Some of Yale’s science facilities projects have clear estimates of associated costs, while others are still being defined. PSEB, for example, is an investment of over $350 million, while Kline Tower is expected to cost significantly less as it does not include experimental laboratory research benches.
Yale’s investment in SEAS is in line with Salovey’s 2016 assertion of science as a top academic priority for the University. In the years following, the University Science Strategy Committee (USSC) released a 2018 report recommending five primary areas of investment opportunity: integrative data science; quantum science, engineering and materials; environmental and evolutionary sciences; inflammation science and neuroscience. These areas were incorporated into Yale’s capital campaign, which launched this past October and has a strong STEM focus.
In response to recommendations outlined in the USSC report, Brock released another document concerning the SEAS strategic vision last August. His report highlighted a need for cross-school collaboration, increased steps to support diversity and inclusion and several core areas of increased research potential. These areas include, but are not limited to, materials science and artificial intelligence.
According to the University’s Tuesday announcement, the new SEAS split will give the school “operational flexibility” to follow through with its strategic vision report. Brock noted that certain procedures, like grant applications and “entrepreneurial opportunities,” will be made easier by the upcoming restructuring.

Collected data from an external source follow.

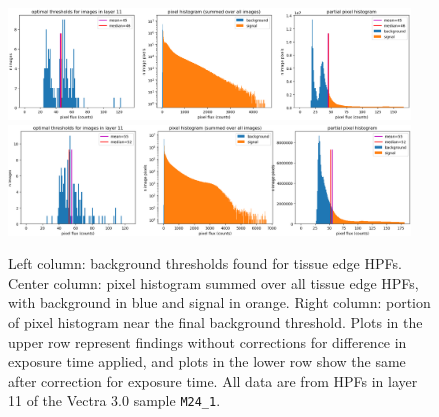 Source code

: \documentclass[letterpaper,11pt]{article}
\begin{document}
\begin{figure}[!ht]
\centering
\includegraphics[width=0.95\textwidth]{images/results/thresholding_pre_correction/M24_1_layer_11_background_threshold_plots}
\includegraphics[width=0.95\textwidth]{images/results/thresholding_post_correction/M24_1_layer_11_background_threshold_plots}
\caption{\footnotesize Left column: background thresholds found for tissue edge HPFs. Center column: pixel histogram summed over all tissue edge HPFs, with background in blue and signal in orange. Right column: portion of pixel histogram near the final background threshold. Plots in the upper row represent findings without corrections for difference in exposure time applied, and plots in the lower row show the same after correction for exposure time. All data are from HPFs in layer 11 of the Vectra 3.0 sample \texttt{M24\_1}.}
\label{fig:background_threshold_impact_vectra_layer_11}
\end{figure}
\end{document}
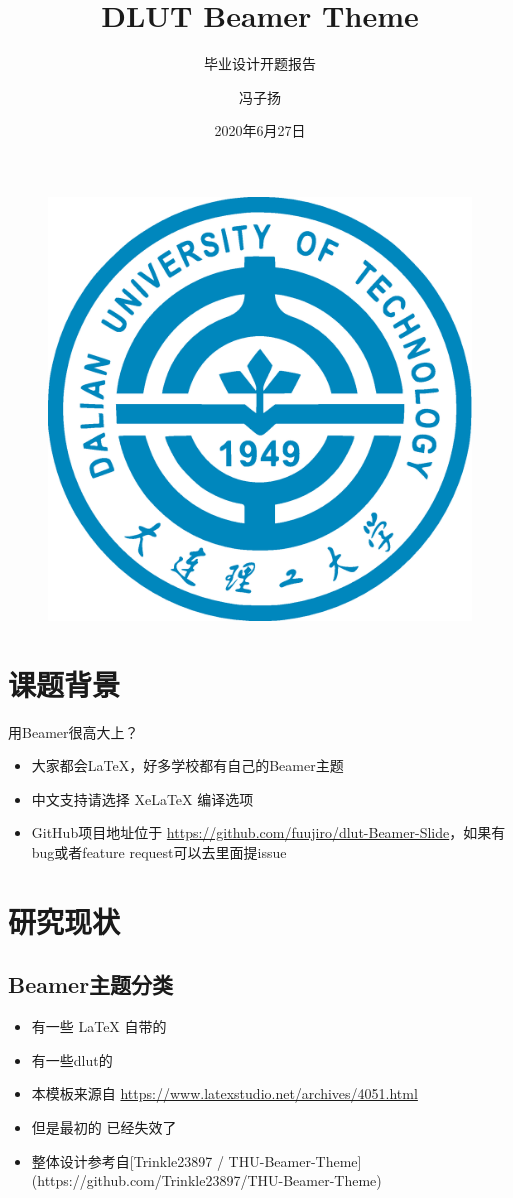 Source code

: \documentclass{beamer}
\author{冯子扬}
\title{DLUT Beamer Theme}
\subtitle{毕业设计开题报告}
\institute{大连理工大学 计算机科学与技术}
\date{2020年6月27日}
\begin{document}
\kaishu
\begin{frame}
    \titlepage
    \begin{figure}[htpb]
        \begin{center}
            \includegraphics[width=0.2\linewidth]{pic/DLUT-logo.eps}
        \end{center}
    \end{figure}
\end{frame}

\begin{frame}
    \tableofcontents[sectionstyle=show,subsectionstyle=show/shaded/hide,subsubsectionstyle=show/shaded/hide]
\end{frame}


\section{课题背景}

\begin{frame}{用Beamer很高大上？}
    \begin{itemize}[<+-| alert@+>] %
        \item 大家都会\LaTeX{}，好多学校都有自己的Beamer主题
        \item 中文支持请选择 Xe\LaTeX{} 编译选项
        \item GitHub项目地址位于 \url{https://github.com/fuujiro/dlut-Beamer-Slide}，如果有bug或者feature request可以去里面提issue
    \end{itemize}
\end{frame}


\section{研究现状}

\subsection{Beamer主题分类}

\begin{frame}
    \begin{itemize}
        \item 有一些 \LaTeX{} 自带的
        \item 有一些dlut的
        \item 本模板来源自 \newline \url{https://www.latexstudio.net/archives/4051.html}
        \item 但是最初的 \href{http://far.tooold.cn/post/latex/beamerdlut}{\color{purple}{link}} \cite{origin}已经失效了
        \item 整体设计参考自[Trinkle23897 / THU-Beamer-Theme](https://github.com/Trinkle23897/THU-Beamer-Theme)
    \end{itemize}
\end{frame}
\end{document}
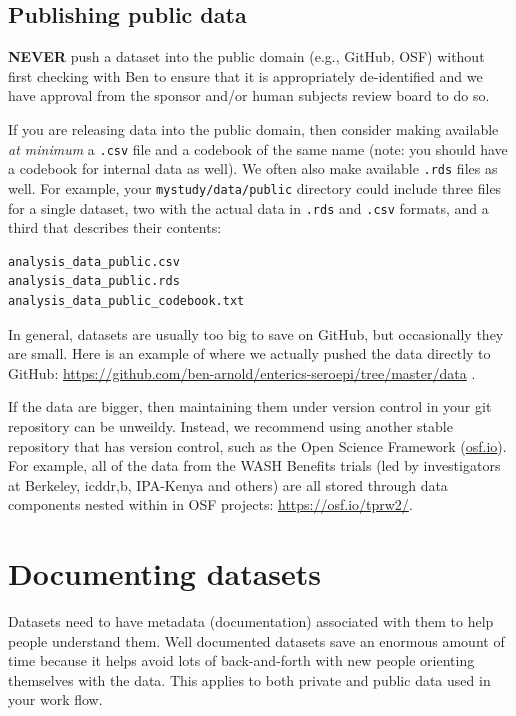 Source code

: \documentclass[]{book}
\begin{document}
\hypertarget{publishing-public-data}{%
\subsection{Publishing public data}\label{publishing-public-data}}

\textbf{NEVER} push a dataset into the public domain (e.g., GitHub, OSF) without first checking with Ben to ensure that it is appropriately de-identified and we have approval from the sponsor and/or human subjects review board to do so.

If you are releasing data into the public domain, then consider making available \emph{at minimum} a \texttt{.csv} file and a codebook of the same name (note: you should have a codebook for internal data as well). We often also make available \texttt{.rds} files as well. For example, your \texttt{mystudy/data/public} directory could include three files for a single dataset, two with the actual data in \texttt{.rds} and \texttt{.csv} formats, and a third that describes their contents:

\begin{verbatim}
analysis_data_public.csv
analysis_data_public.rds
analysis_data_public_codebook.txt
\end{verbatim}

In general, datasets are usually too big to save on GitHub, but occasionally they are small. Here is an example of where we actually pushed the data directly to GitHub: \url{https://github.com/ben-arnold/enterics-seroepi/tree/master/data} .

If the data are bigger, then maintaining them under version control in your git repository can be unweildy. Instead, we recommend using another stable repository that has version control, such as the Open Science Framework (\href{https://osf.io}{osf.io}). For example, all of the data from the WASH Benefits trials (led by investigators at Berkeley, icddr,b, IPA-Kenya and others) are all stored through data components nested within in OSF projects: \url{https://osf.io/tprw2/}.

\hypertarget{documenting-datasets}{%
\section{Documenting datasets}\label{documenting-datasets}}

Datasets need to have metadata (documentation) associated with them to help people understand them. Well documented datasets save an enormous amount of time because it helps avoid lots of back-and-forth with new people orienting themselves with the data. This applies to both private and public data used in your work flow.
\end{document}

“When you look at the data on rankings for schools of engineering and applied science and [their] size, there’s a fairly direct correlation, and the challenge is that while growth is likely a necessary condition for rankings to improve, it certainly is not sufficient,” Brock said. “I think that our strategic vision process gives us a roadmap for deepening the excellence of the School of Engineering and Applied Science in a way that leverages the broad strengths of the University, and we need very much to adhere to this in a thoughtful way as we move through the recruitment process for excellent new faculty to bring to Yale.”
Brock said there may be some level of “anxiety” about the change in structure, noting that “change is always interesting and provocative.” However, Gendler noted that there exists a precedent for this kind of restructuring, as FAS itself was governed by the Provost until 2014 and ultimately split into a more autonomous entity.
Strobel noted that engineering is an area in which Yale strives to improve.
“In order to be a great university, we have to be great in engineering,” Strobel said. “And so what you’re seeing in this is an investment in an area where, frankly, Yale has to be better, and in order to be better, we need resources.”
According to the University announcement, SEAS was announced as a school in 2008.
Correction, Feb. 26: A previous version of the article said, per the Provost, that the Becton Center would be celebrating its 50th anniversary this year. In fact, the facility is in its 52nd year. The article has been updated accordingly.